Envol des rémunérations des dirigeants et recul des salaires des employés (publié juillet 2016)

Carrefour_02Depuis sa désignation comme PDG du Groupe en avril 2012,  G. PLASSAT a bénéficié de grandes largesses : sa rémunération a doublé, passant de 3,4 millions € (en année pleine 2012)  à 7,1 millions € en 2015. (voir notre vidéo)
Dans  la Holding, la rémunération moyenne des six autres cadres est de 2,3 millions € en 2015, en hausse d’environ 20% par rapport à 2012.
Les actionnaires ont été aussi bien servis avec une augmentation de 26% du montant des dividendes distribués entre  2012 et 2015, malgré la baisse du résultat en 2015.
Les membres du Conseil d’administration n’ont pas été oubliés, le montant total des jetons de présence est en progression de 14% sur les 4 dernières années, avec un minima de 35 000 € en 2015, versé même en cas de non participation aux réunions.

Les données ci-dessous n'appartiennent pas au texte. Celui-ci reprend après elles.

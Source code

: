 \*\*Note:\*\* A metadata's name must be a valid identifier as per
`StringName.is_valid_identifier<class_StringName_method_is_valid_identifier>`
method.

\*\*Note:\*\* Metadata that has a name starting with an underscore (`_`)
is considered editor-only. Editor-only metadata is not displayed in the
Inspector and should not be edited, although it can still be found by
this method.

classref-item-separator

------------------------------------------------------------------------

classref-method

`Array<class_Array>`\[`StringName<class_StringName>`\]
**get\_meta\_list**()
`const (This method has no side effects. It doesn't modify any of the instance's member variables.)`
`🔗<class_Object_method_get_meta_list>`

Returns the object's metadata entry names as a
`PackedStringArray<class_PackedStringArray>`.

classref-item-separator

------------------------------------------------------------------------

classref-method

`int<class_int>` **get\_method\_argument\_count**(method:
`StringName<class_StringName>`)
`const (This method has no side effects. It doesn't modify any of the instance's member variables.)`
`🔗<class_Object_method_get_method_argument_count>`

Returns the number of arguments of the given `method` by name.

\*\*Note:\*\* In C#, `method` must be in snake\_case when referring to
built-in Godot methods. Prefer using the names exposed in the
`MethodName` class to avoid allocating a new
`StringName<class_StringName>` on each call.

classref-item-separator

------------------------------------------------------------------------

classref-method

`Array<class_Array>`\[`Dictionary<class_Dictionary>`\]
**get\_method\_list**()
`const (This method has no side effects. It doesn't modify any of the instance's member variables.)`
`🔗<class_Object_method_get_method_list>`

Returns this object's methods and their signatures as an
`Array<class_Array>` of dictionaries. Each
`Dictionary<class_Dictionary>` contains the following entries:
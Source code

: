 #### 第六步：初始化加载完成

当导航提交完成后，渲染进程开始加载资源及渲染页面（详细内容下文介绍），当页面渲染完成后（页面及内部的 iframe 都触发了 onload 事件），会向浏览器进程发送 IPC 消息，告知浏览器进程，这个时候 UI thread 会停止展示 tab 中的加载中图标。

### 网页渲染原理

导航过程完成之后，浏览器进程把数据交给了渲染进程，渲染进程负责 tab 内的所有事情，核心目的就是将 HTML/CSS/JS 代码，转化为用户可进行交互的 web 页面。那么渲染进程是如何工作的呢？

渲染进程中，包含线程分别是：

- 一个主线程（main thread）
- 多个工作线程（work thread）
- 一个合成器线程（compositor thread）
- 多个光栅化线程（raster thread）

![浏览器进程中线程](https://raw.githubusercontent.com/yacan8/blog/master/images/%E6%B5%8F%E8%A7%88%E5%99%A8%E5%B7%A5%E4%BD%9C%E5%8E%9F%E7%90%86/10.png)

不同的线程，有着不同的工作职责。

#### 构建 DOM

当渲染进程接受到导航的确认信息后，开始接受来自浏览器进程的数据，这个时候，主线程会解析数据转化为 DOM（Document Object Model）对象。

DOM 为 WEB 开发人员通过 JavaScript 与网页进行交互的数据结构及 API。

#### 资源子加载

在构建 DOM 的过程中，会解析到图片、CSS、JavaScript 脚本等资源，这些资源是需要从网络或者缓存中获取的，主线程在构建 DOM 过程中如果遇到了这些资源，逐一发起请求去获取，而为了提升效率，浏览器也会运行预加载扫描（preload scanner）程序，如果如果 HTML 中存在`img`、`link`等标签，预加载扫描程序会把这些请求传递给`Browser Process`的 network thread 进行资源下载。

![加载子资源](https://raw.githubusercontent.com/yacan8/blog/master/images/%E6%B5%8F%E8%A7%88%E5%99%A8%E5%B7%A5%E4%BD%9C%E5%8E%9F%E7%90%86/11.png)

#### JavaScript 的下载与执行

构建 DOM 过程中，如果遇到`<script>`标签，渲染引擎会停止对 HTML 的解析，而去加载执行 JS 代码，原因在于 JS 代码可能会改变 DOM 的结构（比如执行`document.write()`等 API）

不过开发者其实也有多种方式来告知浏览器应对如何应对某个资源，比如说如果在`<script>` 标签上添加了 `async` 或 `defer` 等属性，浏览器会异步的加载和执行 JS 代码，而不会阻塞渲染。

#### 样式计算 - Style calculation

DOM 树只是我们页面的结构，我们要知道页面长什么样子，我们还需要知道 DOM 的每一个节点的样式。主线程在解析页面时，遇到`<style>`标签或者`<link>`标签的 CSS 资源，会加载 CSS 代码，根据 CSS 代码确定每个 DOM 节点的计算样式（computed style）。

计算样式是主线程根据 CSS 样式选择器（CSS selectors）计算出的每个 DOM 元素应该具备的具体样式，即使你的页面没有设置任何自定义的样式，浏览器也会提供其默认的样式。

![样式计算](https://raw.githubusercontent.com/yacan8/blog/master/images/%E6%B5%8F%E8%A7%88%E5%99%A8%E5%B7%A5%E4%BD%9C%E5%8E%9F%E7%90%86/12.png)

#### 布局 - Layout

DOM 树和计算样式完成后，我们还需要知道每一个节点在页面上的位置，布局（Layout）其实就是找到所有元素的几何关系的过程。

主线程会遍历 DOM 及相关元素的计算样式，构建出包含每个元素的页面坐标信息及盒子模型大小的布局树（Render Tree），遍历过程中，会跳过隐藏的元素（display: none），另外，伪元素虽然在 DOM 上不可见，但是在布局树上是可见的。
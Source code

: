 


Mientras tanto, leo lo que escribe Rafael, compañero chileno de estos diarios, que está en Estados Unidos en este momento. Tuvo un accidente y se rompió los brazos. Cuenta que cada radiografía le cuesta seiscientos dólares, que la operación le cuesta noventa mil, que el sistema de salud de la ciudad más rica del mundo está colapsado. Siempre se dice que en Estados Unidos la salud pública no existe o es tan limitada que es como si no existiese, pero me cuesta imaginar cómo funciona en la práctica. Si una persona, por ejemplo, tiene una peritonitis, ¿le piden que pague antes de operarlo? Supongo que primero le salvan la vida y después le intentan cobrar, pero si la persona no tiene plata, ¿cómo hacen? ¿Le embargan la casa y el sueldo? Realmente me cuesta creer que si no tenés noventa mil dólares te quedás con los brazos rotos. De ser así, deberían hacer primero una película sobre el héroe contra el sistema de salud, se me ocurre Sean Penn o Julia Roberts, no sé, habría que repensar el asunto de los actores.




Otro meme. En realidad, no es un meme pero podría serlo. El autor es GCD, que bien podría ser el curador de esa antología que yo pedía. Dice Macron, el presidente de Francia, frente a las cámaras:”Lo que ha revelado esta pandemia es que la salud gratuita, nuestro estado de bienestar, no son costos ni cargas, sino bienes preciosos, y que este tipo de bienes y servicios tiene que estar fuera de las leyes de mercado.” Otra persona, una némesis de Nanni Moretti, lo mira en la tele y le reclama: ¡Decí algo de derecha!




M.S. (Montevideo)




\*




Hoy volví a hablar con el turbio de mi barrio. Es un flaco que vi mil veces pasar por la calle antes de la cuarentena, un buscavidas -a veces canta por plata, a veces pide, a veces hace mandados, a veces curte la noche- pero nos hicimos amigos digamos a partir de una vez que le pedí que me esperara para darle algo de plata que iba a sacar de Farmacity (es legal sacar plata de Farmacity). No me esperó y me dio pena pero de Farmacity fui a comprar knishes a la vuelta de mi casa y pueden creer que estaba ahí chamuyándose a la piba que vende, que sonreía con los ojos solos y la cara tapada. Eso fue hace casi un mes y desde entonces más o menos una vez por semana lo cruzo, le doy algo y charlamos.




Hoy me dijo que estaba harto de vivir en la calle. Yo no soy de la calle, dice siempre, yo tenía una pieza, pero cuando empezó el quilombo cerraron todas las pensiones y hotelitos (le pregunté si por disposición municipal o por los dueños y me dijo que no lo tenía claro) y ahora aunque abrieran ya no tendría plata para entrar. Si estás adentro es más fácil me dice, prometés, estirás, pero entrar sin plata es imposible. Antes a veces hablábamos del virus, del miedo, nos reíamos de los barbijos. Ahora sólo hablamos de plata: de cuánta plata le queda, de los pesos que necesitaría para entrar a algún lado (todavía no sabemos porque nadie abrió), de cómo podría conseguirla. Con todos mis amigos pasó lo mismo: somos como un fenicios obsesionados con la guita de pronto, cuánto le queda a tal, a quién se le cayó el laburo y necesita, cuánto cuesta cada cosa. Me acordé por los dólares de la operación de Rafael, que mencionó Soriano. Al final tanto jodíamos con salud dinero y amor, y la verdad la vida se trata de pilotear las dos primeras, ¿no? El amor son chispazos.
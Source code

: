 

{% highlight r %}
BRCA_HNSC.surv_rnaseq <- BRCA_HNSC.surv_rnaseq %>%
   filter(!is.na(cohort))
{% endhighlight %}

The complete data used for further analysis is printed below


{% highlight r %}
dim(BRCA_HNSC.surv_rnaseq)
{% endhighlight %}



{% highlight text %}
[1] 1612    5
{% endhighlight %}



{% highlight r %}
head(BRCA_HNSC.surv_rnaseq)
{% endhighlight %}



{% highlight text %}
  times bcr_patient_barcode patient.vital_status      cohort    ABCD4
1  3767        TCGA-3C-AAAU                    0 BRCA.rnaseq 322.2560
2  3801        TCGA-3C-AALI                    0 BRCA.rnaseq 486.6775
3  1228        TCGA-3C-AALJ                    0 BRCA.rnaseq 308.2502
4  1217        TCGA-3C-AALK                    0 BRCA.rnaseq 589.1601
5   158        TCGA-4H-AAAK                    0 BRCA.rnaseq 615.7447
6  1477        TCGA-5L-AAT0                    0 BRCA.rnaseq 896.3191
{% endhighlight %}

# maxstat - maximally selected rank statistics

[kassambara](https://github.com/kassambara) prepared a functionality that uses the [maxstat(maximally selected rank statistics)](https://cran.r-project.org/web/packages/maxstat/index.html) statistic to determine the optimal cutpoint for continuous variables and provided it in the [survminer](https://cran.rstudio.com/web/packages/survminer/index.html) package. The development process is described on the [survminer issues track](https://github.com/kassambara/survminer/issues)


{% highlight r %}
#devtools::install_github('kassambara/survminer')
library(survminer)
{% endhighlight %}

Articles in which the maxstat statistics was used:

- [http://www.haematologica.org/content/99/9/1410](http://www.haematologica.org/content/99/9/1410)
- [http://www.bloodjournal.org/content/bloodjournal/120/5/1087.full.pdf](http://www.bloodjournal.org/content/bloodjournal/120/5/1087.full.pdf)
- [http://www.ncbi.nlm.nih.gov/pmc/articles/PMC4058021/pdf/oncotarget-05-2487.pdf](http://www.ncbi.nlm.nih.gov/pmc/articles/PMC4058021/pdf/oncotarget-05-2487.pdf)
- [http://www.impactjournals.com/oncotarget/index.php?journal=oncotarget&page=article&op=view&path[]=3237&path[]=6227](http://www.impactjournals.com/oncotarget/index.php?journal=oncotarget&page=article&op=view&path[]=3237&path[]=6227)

A l’inverse, pour les 375 529 salariés (89% employés),  la rémunération moyenne n’évolue que de 2,3% sur 4 ans, ce qui représente, en fait, un recul de 1% hors inflation.

Devant de tels écarts potentiellement générateurs de mouvements sociaux, les dirigeants s’emploient à  masquer la véritable origine des résultats pour convaincre les salariés de l’insuffisance de leur rentabilité.
Il ne faut pas être grand magicien pour opérer cet enfumage, mais savoir tout simplement pratiquer à grande échelle le transfert de marge.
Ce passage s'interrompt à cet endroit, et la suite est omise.